*** Block opens ***

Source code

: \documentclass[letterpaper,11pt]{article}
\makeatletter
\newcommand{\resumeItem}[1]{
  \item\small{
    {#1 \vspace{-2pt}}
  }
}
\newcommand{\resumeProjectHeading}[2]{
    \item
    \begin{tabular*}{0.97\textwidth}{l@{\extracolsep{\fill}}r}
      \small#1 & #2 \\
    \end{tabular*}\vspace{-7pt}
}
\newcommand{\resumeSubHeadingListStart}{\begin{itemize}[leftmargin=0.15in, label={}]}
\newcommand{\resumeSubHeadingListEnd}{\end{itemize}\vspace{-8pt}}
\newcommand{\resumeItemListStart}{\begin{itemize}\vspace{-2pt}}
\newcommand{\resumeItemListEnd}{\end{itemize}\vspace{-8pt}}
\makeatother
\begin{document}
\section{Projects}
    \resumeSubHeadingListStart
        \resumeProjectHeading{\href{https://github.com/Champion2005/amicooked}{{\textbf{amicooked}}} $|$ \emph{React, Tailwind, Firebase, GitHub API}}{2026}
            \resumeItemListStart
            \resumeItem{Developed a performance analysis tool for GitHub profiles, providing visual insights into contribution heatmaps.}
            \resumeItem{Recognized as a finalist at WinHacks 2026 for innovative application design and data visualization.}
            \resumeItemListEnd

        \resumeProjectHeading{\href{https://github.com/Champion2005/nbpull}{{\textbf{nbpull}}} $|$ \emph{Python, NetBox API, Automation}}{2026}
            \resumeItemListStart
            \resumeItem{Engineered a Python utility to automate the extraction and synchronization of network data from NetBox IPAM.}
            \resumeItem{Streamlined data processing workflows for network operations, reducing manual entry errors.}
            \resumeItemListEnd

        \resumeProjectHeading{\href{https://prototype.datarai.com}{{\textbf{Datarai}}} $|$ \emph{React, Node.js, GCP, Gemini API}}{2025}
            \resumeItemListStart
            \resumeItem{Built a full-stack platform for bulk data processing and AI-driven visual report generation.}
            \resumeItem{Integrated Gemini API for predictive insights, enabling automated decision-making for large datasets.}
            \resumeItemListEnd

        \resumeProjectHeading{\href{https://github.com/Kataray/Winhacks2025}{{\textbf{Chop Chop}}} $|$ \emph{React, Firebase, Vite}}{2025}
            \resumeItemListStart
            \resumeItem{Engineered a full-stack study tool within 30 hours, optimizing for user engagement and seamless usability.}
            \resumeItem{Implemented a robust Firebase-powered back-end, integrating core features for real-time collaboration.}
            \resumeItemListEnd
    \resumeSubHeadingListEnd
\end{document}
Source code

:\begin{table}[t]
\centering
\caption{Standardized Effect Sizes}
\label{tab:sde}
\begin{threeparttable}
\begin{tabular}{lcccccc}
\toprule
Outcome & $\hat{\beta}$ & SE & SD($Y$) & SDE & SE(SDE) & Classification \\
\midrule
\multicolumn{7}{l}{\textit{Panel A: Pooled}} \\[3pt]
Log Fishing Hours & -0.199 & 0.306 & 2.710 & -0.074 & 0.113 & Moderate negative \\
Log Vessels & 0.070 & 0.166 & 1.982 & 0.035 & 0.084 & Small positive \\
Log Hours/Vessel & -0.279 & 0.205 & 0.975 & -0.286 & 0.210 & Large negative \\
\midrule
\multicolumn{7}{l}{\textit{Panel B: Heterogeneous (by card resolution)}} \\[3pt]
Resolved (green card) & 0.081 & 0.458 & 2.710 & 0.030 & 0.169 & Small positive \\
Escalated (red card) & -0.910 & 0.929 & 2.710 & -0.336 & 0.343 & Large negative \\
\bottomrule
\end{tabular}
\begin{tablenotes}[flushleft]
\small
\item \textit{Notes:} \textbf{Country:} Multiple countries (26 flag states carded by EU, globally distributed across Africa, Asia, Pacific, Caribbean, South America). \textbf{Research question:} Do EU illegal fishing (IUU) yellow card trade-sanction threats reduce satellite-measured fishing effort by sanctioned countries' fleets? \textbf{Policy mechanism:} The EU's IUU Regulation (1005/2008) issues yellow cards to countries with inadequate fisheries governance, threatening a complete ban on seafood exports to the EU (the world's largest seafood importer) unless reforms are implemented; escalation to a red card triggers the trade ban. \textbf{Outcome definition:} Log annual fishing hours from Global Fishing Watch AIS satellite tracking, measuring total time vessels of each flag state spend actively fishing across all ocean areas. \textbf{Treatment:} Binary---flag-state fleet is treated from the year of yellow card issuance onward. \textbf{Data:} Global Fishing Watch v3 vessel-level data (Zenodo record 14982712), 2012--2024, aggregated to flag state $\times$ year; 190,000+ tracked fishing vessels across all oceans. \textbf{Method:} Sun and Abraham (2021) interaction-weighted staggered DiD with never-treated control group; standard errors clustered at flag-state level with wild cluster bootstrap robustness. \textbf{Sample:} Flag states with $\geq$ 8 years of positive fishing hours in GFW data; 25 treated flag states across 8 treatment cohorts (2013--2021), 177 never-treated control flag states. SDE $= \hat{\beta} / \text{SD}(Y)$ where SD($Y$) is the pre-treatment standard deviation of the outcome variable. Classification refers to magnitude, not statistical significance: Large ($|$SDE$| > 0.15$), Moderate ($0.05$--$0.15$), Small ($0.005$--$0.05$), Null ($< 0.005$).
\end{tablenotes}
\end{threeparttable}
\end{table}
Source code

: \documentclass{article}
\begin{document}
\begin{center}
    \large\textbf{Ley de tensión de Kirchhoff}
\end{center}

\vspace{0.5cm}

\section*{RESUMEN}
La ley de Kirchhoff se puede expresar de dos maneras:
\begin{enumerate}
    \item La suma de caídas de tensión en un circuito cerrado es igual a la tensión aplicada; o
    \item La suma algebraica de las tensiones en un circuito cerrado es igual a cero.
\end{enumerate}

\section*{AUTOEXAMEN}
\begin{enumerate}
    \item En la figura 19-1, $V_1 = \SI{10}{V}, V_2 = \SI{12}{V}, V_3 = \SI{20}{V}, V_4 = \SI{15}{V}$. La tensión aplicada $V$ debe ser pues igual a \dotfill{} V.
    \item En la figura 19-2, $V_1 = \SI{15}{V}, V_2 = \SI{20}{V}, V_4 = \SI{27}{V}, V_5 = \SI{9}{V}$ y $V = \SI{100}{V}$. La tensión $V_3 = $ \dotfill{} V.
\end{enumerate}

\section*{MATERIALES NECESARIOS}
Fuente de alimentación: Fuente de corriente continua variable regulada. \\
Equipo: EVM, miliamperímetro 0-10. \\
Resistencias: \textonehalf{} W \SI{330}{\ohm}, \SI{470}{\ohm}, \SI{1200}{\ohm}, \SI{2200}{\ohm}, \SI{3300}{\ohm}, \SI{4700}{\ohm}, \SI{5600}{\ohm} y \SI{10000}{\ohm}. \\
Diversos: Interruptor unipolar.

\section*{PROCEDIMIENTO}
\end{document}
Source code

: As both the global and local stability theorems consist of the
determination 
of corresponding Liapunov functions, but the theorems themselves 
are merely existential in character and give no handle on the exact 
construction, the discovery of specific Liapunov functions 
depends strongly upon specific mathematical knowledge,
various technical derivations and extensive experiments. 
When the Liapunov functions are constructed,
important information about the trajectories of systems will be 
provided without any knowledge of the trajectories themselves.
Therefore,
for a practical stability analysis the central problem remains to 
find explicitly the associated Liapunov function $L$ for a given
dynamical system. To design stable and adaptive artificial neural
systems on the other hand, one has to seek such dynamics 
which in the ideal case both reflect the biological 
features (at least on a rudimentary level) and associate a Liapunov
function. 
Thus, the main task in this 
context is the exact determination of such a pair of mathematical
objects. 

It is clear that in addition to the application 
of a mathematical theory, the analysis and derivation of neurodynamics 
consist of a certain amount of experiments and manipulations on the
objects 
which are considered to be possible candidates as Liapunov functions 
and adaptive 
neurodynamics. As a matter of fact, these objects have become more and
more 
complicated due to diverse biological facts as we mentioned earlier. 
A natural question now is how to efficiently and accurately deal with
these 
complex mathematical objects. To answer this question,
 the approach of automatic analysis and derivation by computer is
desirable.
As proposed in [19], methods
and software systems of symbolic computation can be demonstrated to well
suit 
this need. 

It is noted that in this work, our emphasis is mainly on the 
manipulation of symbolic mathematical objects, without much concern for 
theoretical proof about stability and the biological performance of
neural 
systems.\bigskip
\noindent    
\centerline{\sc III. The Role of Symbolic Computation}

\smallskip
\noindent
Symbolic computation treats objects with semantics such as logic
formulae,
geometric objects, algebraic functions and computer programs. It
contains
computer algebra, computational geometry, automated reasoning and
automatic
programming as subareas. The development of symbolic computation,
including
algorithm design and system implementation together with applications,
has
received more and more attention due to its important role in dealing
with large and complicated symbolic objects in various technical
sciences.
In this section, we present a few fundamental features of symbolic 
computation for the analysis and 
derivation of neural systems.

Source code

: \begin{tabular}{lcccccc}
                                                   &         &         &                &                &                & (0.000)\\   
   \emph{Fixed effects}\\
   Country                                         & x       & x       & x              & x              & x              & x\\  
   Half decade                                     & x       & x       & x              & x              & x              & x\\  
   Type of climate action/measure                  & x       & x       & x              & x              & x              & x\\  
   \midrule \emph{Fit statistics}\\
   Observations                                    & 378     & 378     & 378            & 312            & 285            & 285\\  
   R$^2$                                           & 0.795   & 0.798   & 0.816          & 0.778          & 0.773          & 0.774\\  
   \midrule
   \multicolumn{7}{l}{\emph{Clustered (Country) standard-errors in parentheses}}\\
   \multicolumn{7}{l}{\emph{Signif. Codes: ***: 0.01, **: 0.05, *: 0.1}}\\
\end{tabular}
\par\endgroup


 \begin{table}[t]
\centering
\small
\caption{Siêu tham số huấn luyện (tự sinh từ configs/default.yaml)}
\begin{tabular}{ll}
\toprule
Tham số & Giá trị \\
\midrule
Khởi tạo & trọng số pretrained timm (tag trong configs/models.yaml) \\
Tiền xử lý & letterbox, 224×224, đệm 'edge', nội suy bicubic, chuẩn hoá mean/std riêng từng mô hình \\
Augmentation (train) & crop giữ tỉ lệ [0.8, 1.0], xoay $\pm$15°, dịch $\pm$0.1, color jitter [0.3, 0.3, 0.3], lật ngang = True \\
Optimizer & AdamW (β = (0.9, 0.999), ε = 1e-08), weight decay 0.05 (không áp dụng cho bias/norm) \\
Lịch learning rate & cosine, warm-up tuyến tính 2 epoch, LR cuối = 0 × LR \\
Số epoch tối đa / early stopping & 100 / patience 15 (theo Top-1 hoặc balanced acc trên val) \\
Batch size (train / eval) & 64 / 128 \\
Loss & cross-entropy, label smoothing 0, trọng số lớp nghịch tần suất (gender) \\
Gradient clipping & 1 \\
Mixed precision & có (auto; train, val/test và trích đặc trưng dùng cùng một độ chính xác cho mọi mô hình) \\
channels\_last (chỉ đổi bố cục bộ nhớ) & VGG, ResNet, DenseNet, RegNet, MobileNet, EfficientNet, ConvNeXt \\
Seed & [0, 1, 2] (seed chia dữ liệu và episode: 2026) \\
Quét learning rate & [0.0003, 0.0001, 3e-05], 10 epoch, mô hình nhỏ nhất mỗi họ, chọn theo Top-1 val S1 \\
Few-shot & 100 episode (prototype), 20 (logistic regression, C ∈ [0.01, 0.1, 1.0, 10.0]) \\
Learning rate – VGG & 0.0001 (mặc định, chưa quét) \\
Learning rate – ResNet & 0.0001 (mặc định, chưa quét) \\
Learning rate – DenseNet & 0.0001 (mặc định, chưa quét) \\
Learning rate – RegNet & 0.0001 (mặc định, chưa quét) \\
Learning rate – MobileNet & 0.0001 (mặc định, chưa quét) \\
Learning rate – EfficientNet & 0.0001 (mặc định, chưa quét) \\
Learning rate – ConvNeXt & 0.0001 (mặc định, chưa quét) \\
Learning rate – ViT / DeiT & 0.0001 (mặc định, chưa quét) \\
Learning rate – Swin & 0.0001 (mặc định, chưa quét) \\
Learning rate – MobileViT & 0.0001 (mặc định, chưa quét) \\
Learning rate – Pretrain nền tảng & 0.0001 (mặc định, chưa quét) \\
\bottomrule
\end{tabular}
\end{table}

*** Block closes ***

What to produce. Retype the listing from its first line onward, stopping after the line that contains "a full-stack platform" has been retyped in full.

Task result.
Source code

: \documentclass[letterpaper,11pt]{article}
\makeatletter
\newcommand{\resumeItem}[1]{
  \item\small{
    {#1 \vspace{-2pt}}
  }
}
\newcommand{\resumeProjectHeading}[2]{
    \item
    \begin{tabular*}{0.97\textwidth}{l@{\extracolsep{\fill}}r}
      \small#1 & #2 \\
    \end{tabular*}\vspace{-7pt}
}
\newcommand{\resumeSubHeadingListStart}{\begin{itemize}[leftmargin=0.15in, label={}]}
\newcommand{\resumeSubHeadingListEnd}{\end{itemize}\vspace{-8pt}}
\newcommand{\resumeItemListStart}{\begin{itemize}\vspace{-2pt}}
\newcommand{\resumeItemListEnd}{\end{itemize}\vspace{-8pt}}
\makeatother
\begin{document}
\section{Projects}
    \resumeSubHeadingListStart
        \resumeProjectHeading{\href{https://github.com/Champion2005/amicooked}{{\textbf{amicooked}}} $|$ \emph{React, Tailwind, Firebase, GitHub API}}{2026}
            \resumeItemListStart
            \resumeItem{Developed a performance analysis tool for GitHub profiles, providing visual insights into contribution heatmaps.}
            \resumeItem{Recognized as a finalist at WinHacks 2026 for innovative application design and data visualization.}
            \resumeItemListEnd

        \resumeProjectHeading{\href{https://github.com/Champion2005/nbpull}{{\textbf{nbpull}}} $|$ \emph{Python, NetBox API, Automation}}{2026}
            \resumeItemListStart
            \resumeItem{Engineered a Python utility to automate the extraction and synchronization of network data from NetBox IPAM.}
            \resumeItem{Streamlined data processing workflows for network operations, reducing manual entry errors.}
            \resumeItemListEnd

        \resumeProjectHeading{\href{https://prototype.datarai.com}{{\textbf{Datarai}}} $|$ \emph{React, Node.js, GCP, Gemini API}}{2025}
            \resumeItemListStart
            \resumeItem{Built a full-stack platform for bulk data processing and AI-driven visual report generation.}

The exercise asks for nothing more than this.